> [Description of the task]
In the records that follow, show each line where the word "Horrocks" is present.

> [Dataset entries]
=== Begin Enclosure ===

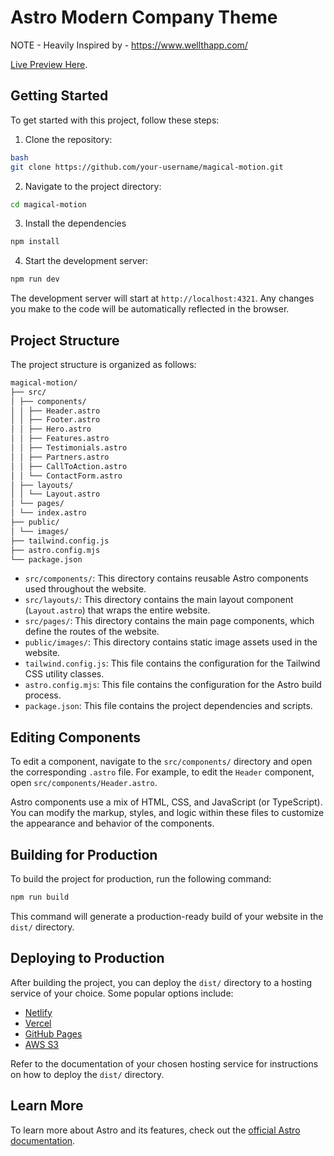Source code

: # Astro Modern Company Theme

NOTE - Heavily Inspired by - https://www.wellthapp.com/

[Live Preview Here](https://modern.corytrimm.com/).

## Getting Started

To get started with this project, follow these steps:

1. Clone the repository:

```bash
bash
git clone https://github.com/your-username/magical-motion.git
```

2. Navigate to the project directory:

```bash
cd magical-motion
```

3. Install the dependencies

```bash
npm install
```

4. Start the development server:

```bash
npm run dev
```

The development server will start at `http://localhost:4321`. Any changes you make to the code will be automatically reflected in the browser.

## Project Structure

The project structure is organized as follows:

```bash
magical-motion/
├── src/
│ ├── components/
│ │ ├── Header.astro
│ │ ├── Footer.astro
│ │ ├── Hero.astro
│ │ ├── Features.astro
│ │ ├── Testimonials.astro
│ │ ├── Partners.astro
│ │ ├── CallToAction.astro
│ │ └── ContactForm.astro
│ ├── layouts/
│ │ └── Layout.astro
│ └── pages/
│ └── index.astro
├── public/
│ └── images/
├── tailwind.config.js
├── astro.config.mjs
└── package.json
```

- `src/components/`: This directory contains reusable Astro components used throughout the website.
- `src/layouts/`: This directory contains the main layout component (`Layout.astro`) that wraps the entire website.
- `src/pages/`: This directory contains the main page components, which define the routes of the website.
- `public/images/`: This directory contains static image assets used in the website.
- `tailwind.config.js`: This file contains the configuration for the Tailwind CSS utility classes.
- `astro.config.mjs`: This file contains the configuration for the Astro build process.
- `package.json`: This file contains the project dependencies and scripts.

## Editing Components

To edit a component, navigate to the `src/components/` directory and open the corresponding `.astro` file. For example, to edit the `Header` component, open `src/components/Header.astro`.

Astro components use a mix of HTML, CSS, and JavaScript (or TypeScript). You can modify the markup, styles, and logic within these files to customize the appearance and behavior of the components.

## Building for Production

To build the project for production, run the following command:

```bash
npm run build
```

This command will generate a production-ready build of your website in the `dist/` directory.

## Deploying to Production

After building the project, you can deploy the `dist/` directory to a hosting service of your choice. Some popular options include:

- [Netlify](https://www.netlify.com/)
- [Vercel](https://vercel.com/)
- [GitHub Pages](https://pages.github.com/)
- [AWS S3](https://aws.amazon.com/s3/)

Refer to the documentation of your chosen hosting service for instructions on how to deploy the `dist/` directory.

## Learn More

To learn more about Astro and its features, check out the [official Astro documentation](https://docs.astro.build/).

=== End Enclosure ===
=== Begin Enclosure ===

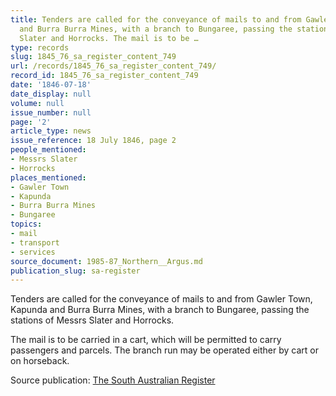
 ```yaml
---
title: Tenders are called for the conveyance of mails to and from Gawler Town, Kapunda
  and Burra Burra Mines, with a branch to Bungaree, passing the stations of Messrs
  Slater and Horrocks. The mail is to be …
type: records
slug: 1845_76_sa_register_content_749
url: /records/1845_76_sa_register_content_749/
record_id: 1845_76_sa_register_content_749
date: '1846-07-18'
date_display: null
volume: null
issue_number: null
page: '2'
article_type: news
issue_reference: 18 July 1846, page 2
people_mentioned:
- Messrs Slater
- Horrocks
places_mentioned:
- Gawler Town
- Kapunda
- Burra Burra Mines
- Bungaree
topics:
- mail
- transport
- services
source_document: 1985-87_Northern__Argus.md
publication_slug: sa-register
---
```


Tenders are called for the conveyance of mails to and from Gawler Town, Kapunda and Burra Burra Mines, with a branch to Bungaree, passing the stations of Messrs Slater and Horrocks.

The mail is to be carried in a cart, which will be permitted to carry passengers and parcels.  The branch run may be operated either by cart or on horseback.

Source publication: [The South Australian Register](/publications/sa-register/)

=== End Enclosure ===

> [Solved exercise]
  Slater and Horrocks. The mail is to be …
- Horrocks
Tenders are called for the conveyance of mails to and from Gawler Town, Kapunda and Burra Burra Mines, with a branch to Bungaree, passing the stations of Messrs Slater and Horrocks.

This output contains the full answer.